Another hero of mine is Charles Eastman, or Ohiyesa. He lived a traditional Oglala life until a teenager when his father resurfaced after having been given up for dead. Charles' father had been in a government prison for fighting the U.S. Cavalry and was finally released. He came home to encourage Charles to learn the ways of the mainstream world to help with his people's survive. Charles did just that, attending Dartmouth College and then Boston University School of Medicine. After internship, Charles returned to be the physician for Wounded Knee, South Dakota, for many years. He wrote 17 books, most of which are still in print, and helped found the Boy Scouts of America. In one of his books, Charles wrote that Oglala spirituality is a highly personal matter. There is no governing body to decide what is true or false, no priests, no ecclesiastical boards, no church hierarchy. There are teachers and holy men, but if one disagrees, he can just walk away and find another. Nature and Creator are the prime authority. That has been my perspective on my own spirituality.
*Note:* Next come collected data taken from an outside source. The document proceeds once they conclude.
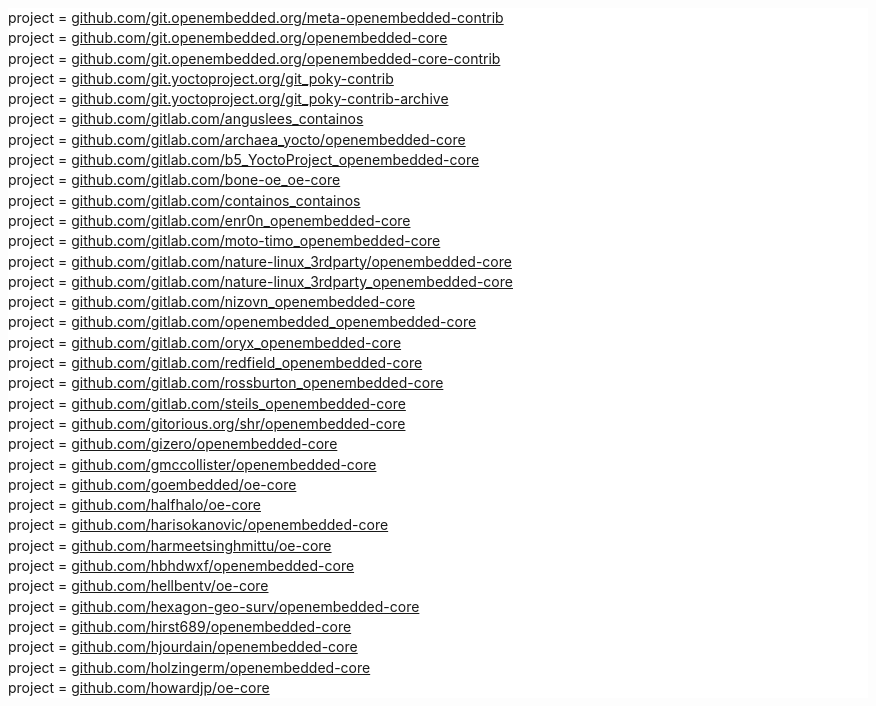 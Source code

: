 project = <a href="https://github.com/git.openembedded.org/meta-openembedded-contrib">github.com/git.openembedded.org/meta-openembedded-contrib</a><br />
project = <a href="https://github.com/git.openembedded.org/openembedded-core">github.com/git.openembedded.org/openembedded-core</a><br />
project = <a href="https://github.com/git.openembedded.org/openembedded-core-contrib">github.com/git.openembedded.org/openembedded-core-contrib</a><br />
project = <a href="https://github.com/git.yoctoproject.org/git_poky-contrib">github.com/git.yoctoproject.org/git_poky-contrib</a><br />
project = <a href="https://github.com/git.yoctoproject.org/git_poky-contrib-archive">github.com/git.yoctoproject.org/git_poky-contrib-archive</a><br />
project = <a href="https://github.com/gitlab.com/anguslees_containos">github.com/gitlab.com/anguslees_containos</a><br />
project = <a href="https://github.com/gitlab.com/archaea_yocto/openembedded-core">github.com/gitlab.com/archaea_yocto/openembedded-core</a><br />
project = <a href="https://github.com/gitlab.com/b5_YoctoProject_openembedded-core">github.com/gitlab.com/b5_YoctoProject_openembedded-core</a><br />
project = <a href="https://github.com/gitlab.com/bone-oe_oe-core">github.com/gitlab.com/bone-oe_oe-core</a><br />
project = <a href="https://github.com/gitlab.com/containos_containos">github.com/gitlab.com/containos_containos</a><br />
project = <a href="https://github.com/gitlab.com/enr0n_openembedded-core">github.com/gitlab.com/enr0n_openembedded-core</a><br />
project = <a href="https://github.com/gitlab.com/moto-timo_openembedded-core">github.com/gitlab.com/moto-timo_openembedded-core</a><br />
project = <a href="https://github.com/gitlab.com/nature-linux_3rdparty/openembedded-core">github.com/gitlab.com/nature-linux_3rdparty/openembedded-core</a><br />
project = <a href="https://github.com/gitlab.com/nature-linux_3rdparty_openembedded-core">github.com/gitlab.com/nature-linux_3rdparty_openembedded-core</a><br />
project = <a href="https://github.com/gitlab.com/nizovn_openembedded-core">github.com/gitlab.com/nizovn_openembedded-core</a><br />
project = <a href="https://github.com/gitlab.com/openembedded_openembedded-core">github.com/gitlab.com/openembedded_openembedded-core</a><br />
project = <a href="https://github.com/gitlab.com/oryx_openembedded-core">github.com/gitlab.com/oryx_openembedded-core</a><br />
project = <a href="https://github.com/gitlab.com/redfield_openembedded-core">github.com/gitlab.com/redfield_openembedded-core</a><br />
project = <a href="https://github.com/gitlab.com/rossburton_openembedded-core">github.com/gitlab.com/rossburton_openembedded-core</a><br />
project = <a href="https://github.com/gitlab.com/steils_openembedded-core">github.com/gitlab.com/steils_openembedded-core</a><br />
project = <a href="https://github.com/gitorious.org/shr/openembedded-core">github.com/gitorious.org/shr/openembedded-core</a><br />
project = <a href="https://github.com/gizero/openembedded-core">github.com/gizero/openembedded-core</a><br />
project = <a href="https://github.com/gmccollister/openembedded-core">github.com/gmccollister/openembedded-core</a><br />
project = <a href="https://github.com/goembedded/oe-core">github.com/goembedded/oe-core</a><br />
project = <a href="https://github.com/halfhalo/oe-core">github.com/halfhalo/oe-core</a><br />
project = <a href="https://github.com/harisokanovic/openembedded-core">github.com/harisokanovic/openembedded-core</a><br />
project = <a href="https://github.com/harmeetsinghmittu/oe-core">github.com/harmeetsinghmittu/oe-core</a><br />
project = <a href="https://github.com/hbhdwxf/openembedded-core">github.com/hbhdwxf/openembedded-core</a><br />
project = <a href="https://github.com/hellbentv/oe-core">github.com/hellbentv/oe-core</a><br />
project = <a href="https://github.com/hexagon-geo-surv/openembedded-core">github.com/hexagon-geo-surv/openembedded-core</a><br />
project = <a href="https://github.com/hirst689/openembedded-core">github.com/hirst689/openembedded-core</a><br />
project = <a href="https://github.com/hjourdain/openembedded-core">github.com/hjourdain/openembedded-core</a><br />
project = <a href="https://github.com/holzingerm/openembedded-core">github.com/holzingerm/openembedded-core</a><br />
project = <a href="https://github.com/howardjp/oe-core">github.com/howardjp/oe-core</a><br />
The students and I discussed these various points of view. Being college-age, they pointed out that anything unappealing to young people will die out. They did not think the view of noble poverty and never being paid could last long. "Kids want stuff," they said. "They want what they see on MTV." That had certainly been my experience working on reservations. MTV and its culture is stronger often than traditional spirituality or Chistianity for youth. I suspected they were correct in believing that an insistence on poverty as a requirement for being a healer would turn many youth away. My own view is that healers should be a part of our health care system and they should be paid in the same way that physicians are. Personally, I would prefer being on salary with a panel of people for whom to care. As I have written previously, I believe that the piecemeal system of charging for each patient is wasteful and inefficient and encourages physicians to spend as little time with patients as possible.